Anne Fonteneau

Anne Fonteneau,
Chargée de cours en Langues, linguistique et traduction
et à l'École de langues

Pour me joindre au téléphone : 418.656.2202 ou encore par courriel : crt@scccul.ulaval.ca

Pourquoi je milite? Bonne question, sans le moindre doute.

Effectuer les tâches (tant matérielles qu'intellectuelles) indispensables à l'approfondissement et à la diffusion des idées qu'un militant veut voir triompher. Cette définition du Trésor de la langue française informatisé me convient tout à fait, mais encore faut-il définir ces «idées».

Ce qui me motive, matin après matin, pour effectuer toutes les tâches que j’ai à accomplir, ce n’est pas une question d’appartenance politique, ni même de syndicalisme au sens du droit du travail. C’est la conviction, la certitude intime que l’être humain doit être le cœur, le centre et le but de toute action. Apporter du réconfort à un collègue en détresse, trouver une solution humaine à une situation administrative inepte, atténuer des décisions injustes, défendre un être humain considéré comme un simple rouage : voilà ce qui justifie ma présence au sein du SCCCUL. Enseignante universitaire, je veux contribuer à la formation d’une société plus humaine, autant par mon enseignement auprès de mes étudiants que par mon engagement auprès de mes collègues.

Enith Ceballos,
Chargée de cours École de langues

Pour me joindre au téléphone : 418.656.2202 ou encore par courriel : crt@scccul.ulaval.ca

Pourquoi je milite

Je crois profondément à l’action syndicale car elle nous permet vraiment de veiller ensemble au respect de nos droits et acquis. L’action syndicale offre aussi la possibilité d’une collaboration étroite afin d’améliorer progressivement nos conditions de travail et constituer ainsi une force réelle en tout temps, mais plus particulièrement en vue de la négociation de notre Convention collective. C’est pourquoi, je fais partie activement de notre Conseil syndical depuis 2002 et, au cours des dernières années, du Comité d’information et de mobilisation.

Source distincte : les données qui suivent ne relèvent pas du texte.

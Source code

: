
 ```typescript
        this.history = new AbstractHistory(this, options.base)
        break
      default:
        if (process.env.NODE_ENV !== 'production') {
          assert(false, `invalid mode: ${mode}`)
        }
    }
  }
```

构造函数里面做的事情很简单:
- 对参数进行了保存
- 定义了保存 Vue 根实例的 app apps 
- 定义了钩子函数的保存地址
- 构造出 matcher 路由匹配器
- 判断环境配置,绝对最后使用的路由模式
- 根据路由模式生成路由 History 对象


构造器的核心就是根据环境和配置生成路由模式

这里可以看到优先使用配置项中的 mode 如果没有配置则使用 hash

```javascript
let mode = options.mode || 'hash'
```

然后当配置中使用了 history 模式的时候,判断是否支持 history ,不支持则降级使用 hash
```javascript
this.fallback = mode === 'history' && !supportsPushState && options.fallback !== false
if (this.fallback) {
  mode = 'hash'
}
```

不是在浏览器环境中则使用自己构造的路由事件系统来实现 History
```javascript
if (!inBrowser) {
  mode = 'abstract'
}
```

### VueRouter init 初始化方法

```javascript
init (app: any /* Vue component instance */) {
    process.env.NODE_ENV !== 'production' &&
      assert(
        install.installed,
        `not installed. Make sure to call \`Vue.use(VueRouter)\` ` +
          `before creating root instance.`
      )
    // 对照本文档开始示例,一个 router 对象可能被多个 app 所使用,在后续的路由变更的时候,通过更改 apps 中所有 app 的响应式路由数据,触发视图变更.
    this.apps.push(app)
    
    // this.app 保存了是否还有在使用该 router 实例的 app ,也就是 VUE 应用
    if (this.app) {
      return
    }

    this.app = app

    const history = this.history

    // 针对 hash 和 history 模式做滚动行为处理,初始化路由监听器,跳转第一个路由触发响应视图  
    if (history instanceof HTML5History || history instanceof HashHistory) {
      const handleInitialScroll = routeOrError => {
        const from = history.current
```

Avant d’arriver à Québec en 1976, j’étais déjà déléguée syndicale de l’école secondaire où j’enseignais en Colombie. Par la suite, je me suis toujours impliquée au sein de la société québécoise en participant activement à de nombreux organismes voués à la rencontre des cultures. C’est ainsi que pour représenter les associations socioculturelles, j’ai été nommée en 1995, par le gouvernement du Québec, membre du Conseil de la langue française, puis, en 2002, du nouveau Conseil supérieur de la langue française, fonction que j’ai exercée jusqu’au début de 2008. Pendant plusieurs années, j’ai aussi été présidente de l’Association Amitié Québec – Colombie, puis je me suis impliquée davantage à partir de 1999 au sein du Conseil d’administration de la CASA latino-américaine et, depuis 2005, comme membre du Conseil interculturel de la Ville de Québec.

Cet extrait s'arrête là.